--- Material supplied Enclosed Below ---

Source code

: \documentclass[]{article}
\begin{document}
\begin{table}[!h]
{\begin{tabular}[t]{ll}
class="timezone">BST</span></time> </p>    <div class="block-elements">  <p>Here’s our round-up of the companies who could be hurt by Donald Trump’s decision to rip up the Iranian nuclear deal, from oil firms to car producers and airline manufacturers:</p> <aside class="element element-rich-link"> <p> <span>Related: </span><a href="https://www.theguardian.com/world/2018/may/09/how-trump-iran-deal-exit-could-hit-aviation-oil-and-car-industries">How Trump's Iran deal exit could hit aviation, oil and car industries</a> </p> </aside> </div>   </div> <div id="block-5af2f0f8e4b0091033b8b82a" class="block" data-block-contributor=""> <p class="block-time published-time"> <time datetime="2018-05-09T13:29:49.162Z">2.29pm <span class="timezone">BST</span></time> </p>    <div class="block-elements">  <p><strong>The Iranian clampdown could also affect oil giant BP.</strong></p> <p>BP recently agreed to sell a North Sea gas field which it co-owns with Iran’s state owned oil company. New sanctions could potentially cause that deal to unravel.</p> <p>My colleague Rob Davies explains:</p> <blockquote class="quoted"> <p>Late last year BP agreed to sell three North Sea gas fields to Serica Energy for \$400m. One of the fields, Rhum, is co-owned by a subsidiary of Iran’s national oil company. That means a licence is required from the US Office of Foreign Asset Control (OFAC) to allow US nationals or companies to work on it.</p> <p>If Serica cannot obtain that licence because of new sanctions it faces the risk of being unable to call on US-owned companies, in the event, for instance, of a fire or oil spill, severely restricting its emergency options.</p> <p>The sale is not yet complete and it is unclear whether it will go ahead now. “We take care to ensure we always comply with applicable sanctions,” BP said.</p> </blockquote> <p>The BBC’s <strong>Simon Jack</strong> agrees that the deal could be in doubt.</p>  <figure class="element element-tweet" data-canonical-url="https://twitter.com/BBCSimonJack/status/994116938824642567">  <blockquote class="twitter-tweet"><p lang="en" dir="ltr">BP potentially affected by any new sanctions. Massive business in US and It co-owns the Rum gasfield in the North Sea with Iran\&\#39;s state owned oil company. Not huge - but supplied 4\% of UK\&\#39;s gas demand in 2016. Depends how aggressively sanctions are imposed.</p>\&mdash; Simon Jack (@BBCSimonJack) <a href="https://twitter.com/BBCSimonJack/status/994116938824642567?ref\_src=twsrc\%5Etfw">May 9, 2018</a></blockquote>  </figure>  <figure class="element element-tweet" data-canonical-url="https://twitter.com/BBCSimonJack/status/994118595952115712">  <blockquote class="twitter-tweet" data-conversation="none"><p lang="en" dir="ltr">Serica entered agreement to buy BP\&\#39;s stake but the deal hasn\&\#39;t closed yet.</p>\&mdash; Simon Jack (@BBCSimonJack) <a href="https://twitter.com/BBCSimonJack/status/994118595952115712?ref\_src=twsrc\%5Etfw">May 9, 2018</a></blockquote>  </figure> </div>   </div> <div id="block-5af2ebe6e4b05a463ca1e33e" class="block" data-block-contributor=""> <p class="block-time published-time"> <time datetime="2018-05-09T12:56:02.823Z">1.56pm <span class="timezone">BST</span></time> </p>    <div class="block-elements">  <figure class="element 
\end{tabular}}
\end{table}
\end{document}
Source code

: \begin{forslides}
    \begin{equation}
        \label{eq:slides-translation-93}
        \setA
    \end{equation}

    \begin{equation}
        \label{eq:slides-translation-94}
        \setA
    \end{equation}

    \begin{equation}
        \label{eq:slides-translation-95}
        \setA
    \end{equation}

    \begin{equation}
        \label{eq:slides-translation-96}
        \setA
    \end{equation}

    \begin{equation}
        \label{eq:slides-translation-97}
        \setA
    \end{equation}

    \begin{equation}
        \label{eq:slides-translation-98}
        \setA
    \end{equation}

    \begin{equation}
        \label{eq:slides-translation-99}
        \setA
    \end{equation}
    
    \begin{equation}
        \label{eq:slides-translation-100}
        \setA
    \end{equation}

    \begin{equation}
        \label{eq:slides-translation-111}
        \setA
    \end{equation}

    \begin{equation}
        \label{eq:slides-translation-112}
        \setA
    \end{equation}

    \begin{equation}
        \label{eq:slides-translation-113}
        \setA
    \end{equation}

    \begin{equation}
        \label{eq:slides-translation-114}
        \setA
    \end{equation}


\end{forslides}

--- End of Enclosed Material supplied ---

> [Problem statement] The records above must be written out again exactly.

> [Answer space]
Source code

: \documentclass[]{article}
\begin{document}
\begin{table}[!h]
{\begin{tabular}[t]{ll}
class="timezone">BST</span></time> </p>    <div class="block-elements">  <p>Here’s our round-up of the companies who could be hurt by Donald Trump’s decision to rip up the Iranian nuclear deal, from oil firms to car producers and airline manufacturers:</p> <aside class="element element-rich-link"> <p> <span>Related: </span><a href="https://www.theguardian.com/world/2018/may/09/how-trump-iran-deal-exit-could-hit-aviation-oil-and-car-industries">How Trump's Iran deal exit could hit aviation, oil and car industries</a> </p> </aside> </div>   </div> <div id="block-5af2f0f8e4b0091033b8b82a" class="block" data-block-contributor=""> <p class="block-time published-time"> <time datetime="2018-05-09T13:29:49.162Z">2.29pm <span class="timezone">BST</span></time> </p>    <div class="block-elements">  <p><strong>The Iranian clampdown could also affect oil giant BP.</strong></p> <p>BP recently agreed to sell a North Sea gas field which it co-owns with Iran’s state owned oil company. New sanctions could potentially cause that deal to unravel.</p> <p>My colleague Rob Davies explains:</p> <blockquote class="quoted"> <p>Late last year BP agreed to sell three North Sea gas fields to Serica Energy for \$400m. One of the fields, Rhum, is co-owned by a subsidiary of Iran’s national oil company. That means a licence is required from the US Office of Foreign Asset Control (OFAC) to allow US nationals or companies to work on it.</p> <p>If Serica cannot obtain that licence because of new sanctions it faces the risk of being unable to call on US-owned companies, in the event, for instance, of a fire or oil spill, severely restricting its emergency options.</p> <p>The sale is not yet complete and it is unclear whether it will go ahead now. “We take care to ensure we always comply with applicable sanctions,” BP said.</p> </blockquote> <p>The BBC’s <strong>Simon Jack</strong> agrees that the deal could be in doubt.</p>  <figure class="element element-tweet" data-canonical-url="https://twitter.com/BBCSimonJack/status/994116938824642567">  <blockquote class="twitter-tweet"><p lang="en" dir="ltr">BP potentially affected by any new sanctions. Massive business in US and It co-owns the Rum gasfield in the North Sea with Iran\&\#39;s state owned oil company. Not huge - but supplied 4\% of UK\&\#39;s gas demand in 2016. Depends how aggressively sanctions are imposed.</p>\&mdash; Simon Jack (@BBCSimonJack) <a href="https://twitter.com/BBCSimonJack/status/994116938824642567?ref\_src=twsrc\%5Etfw">May 9, 2018</a></blockquote>  </figure>  <figure class="element element-tweet" data-canonical-url="https://twitter.com/BBCSimonJack/status/994118595952115712">  <blockquote class="twitter-tweet" data-conversation="none"><p lang="en" dir="ltr">Serica entered agreement to buy BP\&\#39;s stake but the deal hasn\&\#39;t closed yet.</p>\&mdash; Simon Jack (@BBCSimonJack) <a href="https://twitter.com/BBCSimonJack/status/994118595952115712?ref\_src=twsrc\%5Etfw">May 9, 2018</a></blockquote>  </figure> </div>   </div> <div id="block-5af2ebe6e4b05a463ca1e33e" class="block" data-block-contributor=""> <p class="block-time published-time"> <time datetime="2018-05-09T12:56:02.823Z">1.56pm <span class="timezone">BST</span></time> </p>    <div class="block-elements">  <figure class="element 
\end{tabular}}
\end{table}
\end{document}
Source code

: \begin{forslides}
    \begin{equation}
        \label{eq:slides-translation-93}
        \setA
    \end{equation}

    \begin{equation}
        \label{eq:slides-translation-94}
        \setA
    \end{equation}

    \begin{equation}
        \label{eq:slides-translation-95}
        \setA
    \end{equation}

    \begin{equation}
        \label{eq:slides-translation-96}
        \setA
    \end{equation}

    \begin{equation}
        \label{eq:slides-translation-97}
        \setA
    \end{equation}

    \begin{equation}
        \label{eq:slides-translation-98}
        \setA
    \end{equation}

    \begin{equation}
        \label{eq:slides-translation-99}
        \setA
    \end{equation}
    
    \begin{equation}
        \label{eq:slides-translation-100}
        \setA
    \end{equation}

    \begin{equation}
        \label{eq:slides-translation-111}
        \setA
    \end{equation}

    \begin{equation}
        \label{eq:slides-translation-112}
        \setA
    \end{equation}

    \begin{equation}
        \label{eq:slides-translation-113}
        \setA
    \end{equation}

    \begin{equation}
        \label{eq:slides-translation-114}
        \setA
    \end{equation}


\end{forslides}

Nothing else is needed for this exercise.